Ia menghabiskan setiap hari dan malam dalam kekecewaan dan ketakutan. Sampai ia bertemu dengan pria ini, yang dengan hati-hati mengisi kekosongan di hatinya.

"Kau gadis yang pemberani dan kuat. Kalau kau siap, bisakah kau ceritakan pengalamanmu?
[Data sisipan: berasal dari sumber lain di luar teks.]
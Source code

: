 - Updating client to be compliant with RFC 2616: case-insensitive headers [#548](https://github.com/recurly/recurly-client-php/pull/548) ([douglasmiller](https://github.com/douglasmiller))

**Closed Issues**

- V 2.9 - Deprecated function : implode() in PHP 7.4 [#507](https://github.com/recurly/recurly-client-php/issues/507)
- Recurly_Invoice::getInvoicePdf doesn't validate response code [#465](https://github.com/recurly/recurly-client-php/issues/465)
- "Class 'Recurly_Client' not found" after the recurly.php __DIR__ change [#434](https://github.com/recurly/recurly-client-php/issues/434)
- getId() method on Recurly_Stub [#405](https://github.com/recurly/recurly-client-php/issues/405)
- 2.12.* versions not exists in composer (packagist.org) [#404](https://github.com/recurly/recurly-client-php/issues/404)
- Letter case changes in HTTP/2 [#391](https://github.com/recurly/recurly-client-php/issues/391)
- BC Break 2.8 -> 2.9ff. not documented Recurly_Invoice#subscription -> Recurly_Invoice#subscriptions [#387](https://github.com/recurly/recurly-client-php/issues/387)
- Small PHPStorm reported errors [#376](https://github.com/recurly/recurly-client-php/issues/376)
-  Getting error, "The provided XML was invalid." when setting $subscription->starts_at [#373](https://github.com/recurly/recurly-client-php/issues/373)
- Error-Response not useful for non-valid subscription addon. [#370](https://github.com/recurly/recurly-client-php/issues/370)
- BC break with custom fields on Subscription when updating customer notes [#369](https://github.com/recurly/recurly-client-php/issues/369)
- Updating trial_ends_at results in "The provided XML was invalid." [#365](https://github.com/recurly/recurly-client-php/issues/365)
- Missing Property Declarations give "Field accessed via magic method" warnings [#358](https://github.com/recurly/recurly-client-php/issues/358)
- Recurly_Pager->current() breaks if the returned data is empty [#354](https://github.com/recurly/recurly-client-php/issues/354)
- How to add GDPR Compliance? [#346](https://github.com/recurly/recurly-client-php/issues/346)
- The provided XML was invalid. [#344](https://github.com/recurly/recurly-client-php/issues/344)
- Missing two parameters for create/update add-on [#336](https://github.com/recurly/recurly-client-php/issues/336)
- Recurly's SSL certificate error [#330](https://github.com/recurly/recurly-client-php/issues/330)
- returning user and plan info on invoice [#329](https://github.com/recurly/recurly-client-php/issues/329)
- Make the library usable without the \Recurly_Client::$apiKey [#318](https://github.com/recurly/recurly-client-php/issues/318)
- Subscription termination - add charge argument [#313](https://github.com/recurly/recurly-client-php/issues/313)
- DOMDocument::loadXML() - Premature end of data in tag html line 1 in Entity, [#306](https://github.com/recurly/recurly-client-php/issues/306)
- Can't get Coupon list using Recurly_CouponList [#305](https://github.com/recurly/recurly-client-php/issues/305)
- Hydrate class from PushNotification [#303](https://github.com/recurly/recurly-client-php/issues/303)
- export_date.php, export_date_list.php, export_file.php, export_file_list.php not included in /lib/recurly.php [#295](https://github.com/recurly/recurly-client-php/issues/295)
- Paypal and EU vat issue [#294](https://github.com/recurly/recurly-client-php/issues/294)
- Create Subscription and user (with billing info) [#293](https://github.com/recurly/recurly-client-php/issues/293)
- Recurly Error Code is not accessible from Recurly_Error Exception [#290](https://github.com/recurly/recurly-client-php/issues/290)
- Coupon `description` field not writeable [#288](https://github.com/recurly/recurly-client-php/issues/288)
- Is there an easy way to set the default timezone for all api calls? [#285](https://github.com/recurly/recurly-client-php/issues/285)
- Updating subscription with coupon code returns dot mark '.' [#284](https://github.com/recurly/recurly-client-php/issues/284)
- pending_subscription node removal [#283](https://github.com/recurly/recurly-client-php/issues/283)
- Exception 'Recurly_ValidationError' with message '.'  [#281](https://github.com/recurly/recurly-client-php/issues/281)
Meskipun mungkin tidak nyaman bagimu untuk menceritakan apa yang telah kau alami, itu akan sangat membantu polisi memecahkan kasus ini," lanjut pria itu.

Xie Yuna bertanya, "Kasus polisi?"

Pria itu menjawab, "Polisi akan menyelamatkan lebih banyak gadis dan mencegah kejadian seperti itu terjadi lagi."

Xie Yuna bertanya, "Apakah kau seorang polisi?"

Dia baru saja keluar dari kantor polisi. Mungkinkah polisi benar-benar menyelidiki kasus ini? Bisakah mereka benar-benar melindungi diri mereka sendiri dan menangkap orang-orang jahat itu?

"Dulu aku polisi, tapi sekarang tidak lagi. Namun, aku masih punya banyak teman di kepolisian. Aku jamin, mereka semua orang baik dan mungkin bisa membantumu."

Dia ragu-ragu, agak tersentuh oleh kata-kata pria itu. Dia telah kehilangan kepercayaan pada polisi sebelumnya, tetapi pada saat yang genting ini, dia menyadari bahwa masyarakat masih membutuhkan orang-orang untuk menegakkan hukum dan ketertiban serta menangkap orang-orang jahat.

Pria itu memperkenalkan dirinya, "Namaku Li Zhongnan."

Dengan mata berkaca-kaca, Xie Yuna menatap pria itu. Ia merasa seolah ada cahaya yang memancar darinya. Ia mulai percaya bahwa keadilan masih ada di dunia ini.